*Required work:* Your answer should be only the lines below from the one with "Water Levels Service**" to the one with "(/results/forcing/atmospheric/GEM2.5/research/).", repeated exactly, ends included.

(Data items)
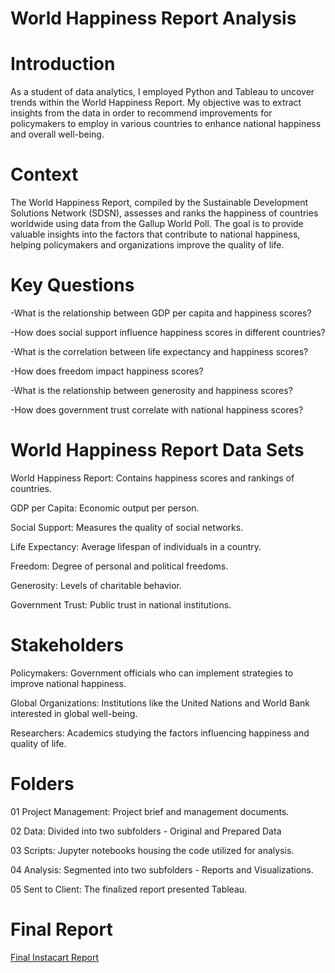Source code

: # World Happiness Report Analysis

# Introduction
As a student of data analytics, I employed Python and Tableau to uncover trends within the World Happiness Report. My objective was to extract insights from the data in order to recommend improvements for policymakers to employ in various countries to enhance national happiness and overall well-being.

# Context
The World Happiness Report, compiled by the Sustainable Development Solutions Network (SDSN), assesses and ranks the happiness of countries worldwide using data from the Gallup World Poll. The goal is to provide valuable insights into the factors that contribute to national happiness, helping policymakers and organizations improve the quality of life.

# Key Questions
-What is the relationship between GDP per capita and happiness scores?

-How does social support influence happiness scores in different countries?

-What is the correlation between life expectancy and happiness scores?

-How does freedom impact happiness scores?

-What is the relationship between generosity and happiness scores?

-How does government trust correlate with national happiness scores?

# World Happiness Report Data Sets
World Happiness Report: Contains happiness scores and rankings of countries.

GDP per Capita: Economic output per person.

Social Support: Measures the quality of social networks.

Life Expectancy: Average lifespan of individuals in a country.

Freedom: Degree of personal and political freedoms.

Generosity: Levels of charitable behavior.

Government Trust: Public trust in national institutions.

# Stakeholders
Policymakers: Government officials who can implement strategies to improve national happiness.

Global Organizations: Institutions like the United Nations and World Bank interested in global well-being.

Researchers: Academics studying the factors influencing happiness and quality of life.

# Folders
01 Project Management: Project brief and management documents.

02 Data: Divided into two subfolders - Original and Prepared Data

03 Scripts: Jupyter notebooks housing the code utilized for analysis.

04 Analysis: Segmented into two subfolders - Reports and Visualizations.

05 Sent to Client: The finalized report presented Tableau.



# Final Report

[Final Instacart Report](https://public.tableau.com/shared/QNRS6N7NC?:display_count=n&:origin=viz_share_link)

==

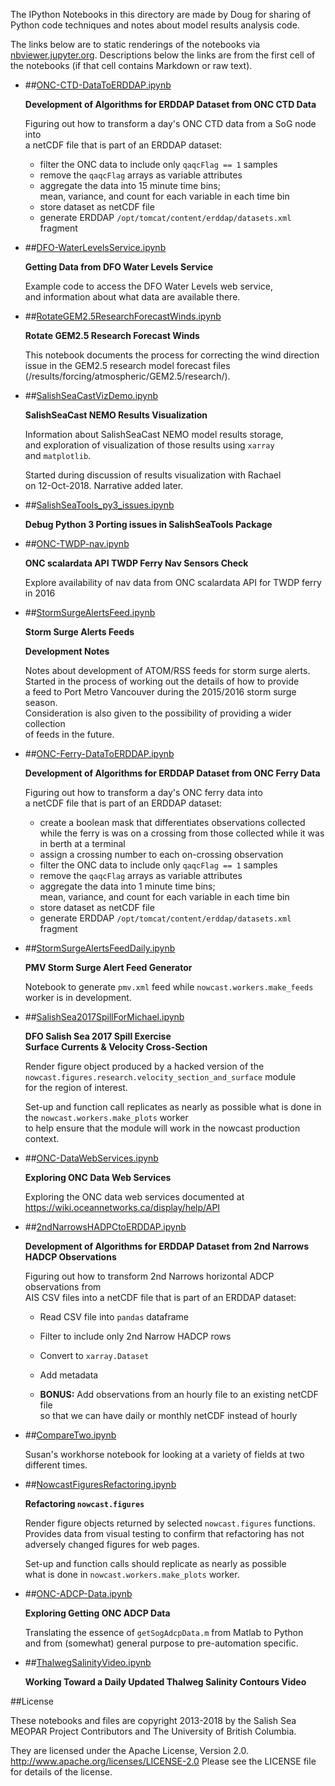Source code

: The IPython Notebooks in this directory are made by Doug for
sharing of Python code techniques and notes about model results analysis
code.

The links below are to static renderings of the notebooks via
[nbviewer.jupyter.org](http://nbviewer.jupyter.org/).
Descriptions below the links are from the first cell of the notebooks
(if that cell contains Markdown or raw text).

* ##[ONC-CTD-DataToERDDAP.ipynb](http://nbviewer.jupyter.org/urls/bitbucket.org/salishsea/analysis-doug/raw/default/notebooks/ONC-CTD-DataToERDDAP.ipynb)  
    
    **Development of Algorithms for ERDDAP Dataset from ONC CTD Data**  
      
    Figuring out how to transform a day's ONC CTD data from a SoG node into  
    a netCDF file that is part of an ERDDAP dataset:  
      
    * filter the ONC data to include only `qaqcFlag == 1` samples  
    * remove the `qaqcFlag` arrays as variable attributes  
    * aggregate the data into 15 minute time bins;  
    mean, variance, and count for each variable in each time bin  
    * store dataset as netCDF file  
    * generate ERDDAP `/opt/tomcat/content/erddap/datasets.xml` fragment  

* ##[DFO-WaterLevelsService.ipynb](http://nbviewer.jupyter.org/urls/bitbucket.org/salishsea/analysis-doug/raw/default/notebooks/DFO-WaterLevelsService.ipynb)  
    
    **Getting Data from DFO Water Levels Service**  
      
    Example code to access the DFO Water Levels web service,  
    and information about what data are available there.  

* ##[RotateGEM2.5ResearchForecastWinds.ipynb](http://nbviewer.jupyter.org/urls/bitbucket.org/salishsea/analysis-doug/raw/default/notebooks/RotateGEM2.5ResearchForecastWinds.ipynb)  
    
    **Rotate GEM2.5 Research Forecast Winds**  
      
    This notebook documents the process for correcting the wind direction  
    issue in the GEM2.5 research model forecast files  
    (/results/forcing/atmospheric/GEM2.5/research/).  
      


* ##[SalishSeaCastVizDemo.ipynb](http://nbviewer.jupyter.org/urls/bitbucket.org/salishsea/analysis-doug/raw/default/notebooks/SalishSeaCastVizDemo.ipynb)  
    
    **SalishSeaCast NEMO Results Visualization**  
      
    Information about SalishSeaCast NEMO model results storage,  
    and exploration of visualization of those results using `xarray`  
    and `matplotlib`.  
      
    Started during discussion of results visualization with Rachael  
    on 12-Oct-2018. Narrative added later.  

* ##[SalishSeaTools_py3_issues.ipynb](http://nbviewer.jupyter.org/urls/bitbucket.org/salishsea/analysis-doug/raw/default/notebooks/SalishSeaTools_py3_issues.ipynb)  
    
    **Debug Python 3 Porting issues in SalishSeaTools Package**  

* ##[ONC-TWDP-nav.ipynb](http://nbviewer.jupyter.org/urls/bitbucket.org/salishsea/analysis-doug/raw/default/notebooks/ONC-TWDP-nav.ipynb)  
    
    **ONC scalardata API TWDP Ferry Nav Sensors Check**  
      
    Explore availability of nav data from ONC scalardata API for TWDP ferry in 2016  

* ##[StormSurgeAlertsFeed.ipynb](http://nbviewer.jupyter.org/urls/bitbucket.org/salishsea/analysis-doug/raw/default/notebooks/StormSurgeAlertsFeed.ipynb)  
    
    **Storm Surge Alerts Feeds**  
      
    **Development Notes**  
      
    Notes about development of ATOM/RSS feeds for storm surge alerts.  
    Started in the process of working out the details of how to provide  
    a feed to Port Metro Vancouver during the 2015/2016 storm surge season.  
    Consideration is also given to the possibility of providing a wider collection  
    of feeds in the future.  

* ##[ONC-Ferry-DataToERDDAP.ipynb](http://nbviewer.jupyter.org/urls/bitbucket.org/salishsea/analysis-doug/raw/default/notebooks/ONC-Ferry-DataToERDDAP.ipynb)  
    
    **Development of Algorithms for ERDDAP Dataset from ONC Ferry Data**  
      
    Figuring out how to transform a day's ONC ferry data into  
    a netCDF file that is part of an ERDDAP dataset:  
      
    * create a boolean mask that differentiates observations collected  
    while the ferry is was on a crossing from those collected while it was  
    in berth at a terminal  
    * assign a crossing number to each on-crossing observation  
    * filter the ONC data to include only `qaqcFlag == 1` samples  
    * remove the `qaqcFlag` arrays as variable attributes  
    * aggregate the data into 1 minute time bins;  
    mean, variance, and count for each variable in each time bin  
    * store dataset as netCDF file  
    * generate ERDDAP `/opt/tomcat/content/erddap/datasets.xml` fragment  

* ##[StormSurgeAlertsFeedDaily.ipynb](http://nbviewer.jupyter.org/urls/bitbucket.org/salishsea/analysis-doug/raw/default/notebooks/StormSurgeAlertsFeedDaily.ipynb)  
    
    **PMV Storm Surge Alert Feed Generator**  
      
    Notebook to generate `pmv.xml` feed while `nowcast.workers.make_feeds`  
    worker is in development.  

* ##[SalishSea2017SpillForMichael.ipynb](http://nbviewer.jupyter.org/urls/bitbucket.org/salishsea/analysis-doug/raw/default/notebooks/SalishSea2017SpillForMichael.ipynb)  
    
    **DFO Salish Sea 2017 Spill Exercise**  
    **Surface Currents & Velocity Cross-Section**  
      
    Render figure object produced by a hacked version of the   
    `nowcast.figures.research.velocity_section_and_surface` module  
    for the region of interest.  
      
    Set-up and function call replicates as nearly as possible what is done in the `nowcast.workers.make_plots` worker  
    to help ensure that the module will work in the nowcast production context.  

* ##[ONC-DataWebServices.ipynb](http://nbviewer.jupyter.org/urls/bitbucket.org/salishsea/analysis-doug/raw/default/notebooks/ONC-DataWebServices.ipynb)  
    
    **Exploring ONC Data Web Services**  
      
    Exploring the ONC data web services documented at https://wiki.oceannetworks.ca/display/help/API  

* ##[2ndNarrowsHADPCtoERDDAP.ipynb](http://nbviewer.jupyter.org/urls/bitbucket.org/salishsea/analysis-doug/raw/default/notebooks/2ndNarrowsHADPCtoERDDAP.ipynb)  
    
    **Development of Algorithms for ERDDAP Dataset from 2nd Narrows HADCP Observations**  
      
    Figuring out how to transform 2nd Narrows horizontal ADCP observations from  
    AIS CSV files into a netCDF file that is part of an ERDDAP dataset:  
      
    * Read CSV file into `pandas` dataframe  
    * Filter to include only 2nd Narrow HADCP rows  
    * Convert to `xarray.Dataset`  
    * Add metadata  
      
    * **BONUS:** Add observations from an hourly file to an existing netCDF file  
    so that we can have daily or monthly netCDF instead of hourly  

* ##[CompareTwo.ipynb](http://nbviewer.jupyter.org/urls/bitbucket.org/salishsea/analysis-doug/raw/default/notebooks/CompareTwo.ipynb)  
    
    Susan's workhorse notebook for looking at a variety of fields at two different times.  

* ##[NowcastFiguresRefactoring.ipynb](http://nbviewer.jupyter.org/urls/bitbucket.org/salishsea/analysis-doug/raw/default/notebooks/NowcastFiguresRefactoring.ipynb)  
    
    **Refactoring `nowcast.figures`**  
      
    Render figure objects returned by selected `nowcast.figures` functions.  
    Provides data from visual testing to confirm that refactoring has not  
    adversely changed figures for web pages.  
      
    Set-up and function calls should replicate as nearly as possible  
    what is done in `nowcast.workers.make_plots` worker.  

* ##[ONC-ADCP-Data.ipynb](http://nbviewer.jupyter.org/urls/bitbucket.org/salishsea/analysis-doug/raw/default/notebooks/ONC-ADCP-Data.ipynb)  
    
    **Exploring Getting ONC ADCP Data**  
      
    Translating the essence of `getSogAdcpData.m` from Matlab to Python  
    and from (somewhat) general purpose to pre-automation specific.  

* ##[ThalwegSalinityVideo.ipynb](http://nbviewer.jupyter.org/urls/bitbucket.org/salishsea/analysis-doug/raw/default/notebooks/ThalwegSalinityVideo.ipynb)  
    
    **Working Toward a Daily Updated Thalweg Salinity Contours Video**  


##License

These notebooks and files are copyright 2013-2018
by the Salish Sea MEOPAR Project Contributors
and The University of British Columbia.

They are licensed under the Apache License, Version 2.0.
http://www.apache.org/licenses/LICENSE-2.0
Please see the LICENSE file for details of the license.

---

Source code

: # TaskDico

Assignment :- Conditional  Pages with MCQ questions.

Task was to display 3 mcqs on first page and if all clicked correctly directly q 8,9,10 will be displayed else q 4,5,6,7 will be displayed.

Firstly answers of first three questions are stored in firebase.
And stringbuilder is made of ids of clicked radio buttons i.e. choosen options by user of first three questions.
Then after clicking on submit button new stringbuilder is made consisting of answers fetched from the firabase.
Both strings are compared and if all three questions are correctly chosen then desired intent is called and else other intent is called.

*Exercise output:*
    **Getting Data from DFO Water Levels Service**  
      
    Example code to access the DFO Water Levels web service,  
    and information about what data are available there.  

* ##[RotateGEM2.5ResearchForecastWinds.ipynb](http://nbviewer.jupyter.org/urls/bitbucket.org/salishsea/analysis-doug/raw/default/notebooks/RotateGEM2.5ResearchForecastWinds.ipynb)  
    
    **Rotate GEM2.5 Research Forecast Winds**  
      
    This notebook documents the process for correcting the wind direction  
    issue in the GEM2.5 research model forecast files  
    (/results/forcing/atmospheric/GEM2.5/research/).  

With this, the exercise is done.